In 1901, the company was purchased by John D. McArthur yet, despite the brick yard’s continued success, its Letter Patent of Incorporation was cancelled in 1912. The company survived and was still in business in 1919, employing 50 men and making use of a steam engine, which was fed by a 2,500-gallon water reservoir to power the complex. Bricks from the facility were shipped to many other parts of Manitoba, including to Manitou where they were used to build Wooton’s new business block. In 1905, the Winnipeg General Power Company ordered 300,000 bricks for their Power Site No. 1 camp. The brick yard remained one of the few in western Canada to survive the building downturn and employee shortages of the First World War.
See also:
Historic Sites of Manitoba: Lac du Bonnet Brick Plant (Lac du Bonnet)
Manitoba Brick Yards by Randy Rostecki, Manitoba Historic Resources Branch Report, May 2010.

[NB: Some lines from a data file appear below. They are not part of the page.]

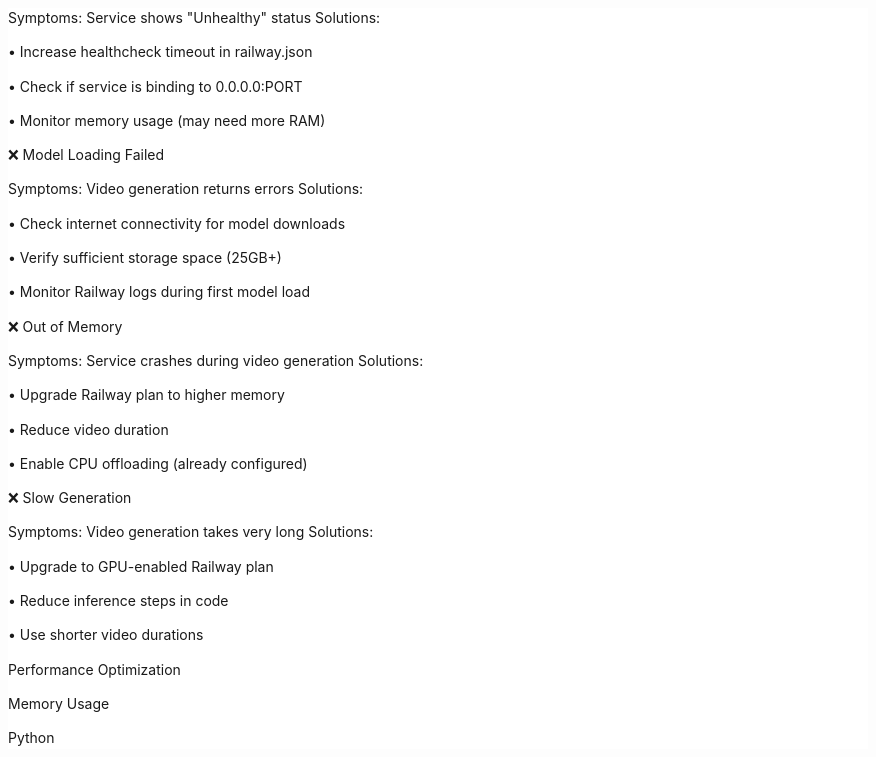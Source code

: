 Symptoms: Service shows "Unhealthy" status
Solutions:

•
Increase healthcheck timeout in railway.json

•
Check if service is binding to 0.0.0.0:PORT

•
Monitor memory usage (may need more RAM)

❌ Model Loading Failed

Symptoms: Video generation returns errors
Solutions:

•
Check internet connectivity for model downloads

•
Verify sufficient storage space (25GB+)

•
Monitor Railway logs during first model load

❌ Out of Memory

Symptoms: Service crashes during video generation
Solutions:

•
Upgrade Railway plan to higher memory

•
Reduce video duration

•
Enable CPU offloading (already configured)

❌ Slow Generation

Symptoms: Video generation takes very long
Solutions:

•
Upgrade to GPU-enabled Railway plan

•
Reduce inference steps in code

•
Use shorter video durations

Performance Optimization

Memory Usage

Python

This page was prepared by Gordon Goldsborough.
Page revised: 9 May 2020
Manitoba Bricks and Blocks
A history of the manufacture of bricks and concrete blocks in Manitoba, based on research by Randy Rostecki for the Manitoba Historic Resources Branch and supplemented by information compiled by Gordon Goldsborough of the Manitoba Historical Society. .
Bricks | Blocks | People | Glossary
We thank Hugh Arklie, Gordon McDiarmid, and Heather Bertnick for their help in the development of this online guide. Financial support of the Thomas Sill Foundation is gratefully acknowledged. Additional information was provided by Ina Bramadat, David Butterfield, Neil Christoffersen, Frank Korvemaker, Ed Ledohowski, Ken Storie, Lynette Stow, and Tracey Winthrop-Meyers.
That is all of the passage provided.